# Aim of the exercise
All of the data should be given again word for word, though the images are to be left out.

(Source records)
= = =

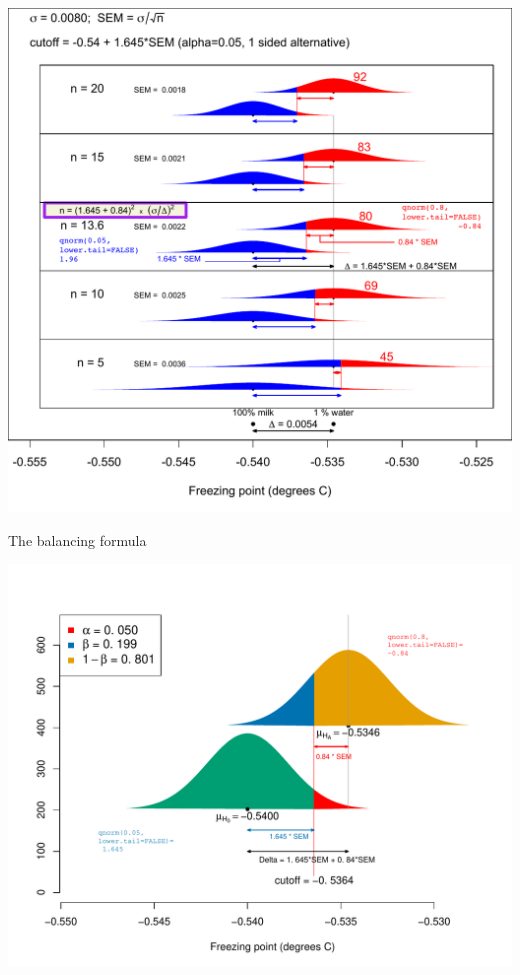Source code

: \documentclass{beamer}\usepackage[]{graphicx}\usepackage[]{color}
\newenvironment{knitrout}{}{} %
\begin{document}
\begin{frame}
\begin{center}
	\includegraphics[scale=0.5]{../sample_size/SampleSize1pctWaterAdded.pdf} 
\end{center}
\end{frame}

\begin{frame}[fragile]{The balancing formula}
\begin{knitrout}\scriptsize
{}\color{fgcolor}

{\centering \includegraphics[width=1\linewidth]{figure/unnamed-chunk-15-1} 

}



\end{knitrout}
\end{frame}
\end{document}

= = =

# Response for this exercise
Source code

: \documentclass{beamer}\usepackage[]{graphicx}\usepackage[]{color}
\newenvironment{knitrout}{}{} %
\begin{document}
\begin{frame}
\begin{center}
	\includegraphics[scale=0.5]{../sample_size/SampleSize1pctWaterAdded.pdf} 
\end{center}
\end{frame}

\begin{frame}[fragile]{The balancing formula}
\begin{knitrout}\scriptsize
{}\color{fgcolor}

{\centering \includegraphics[width=1\linewidth]{figure/unnamed-chunk-15-1} 

}



\end{knitrout}
\end{frame}
\end{document}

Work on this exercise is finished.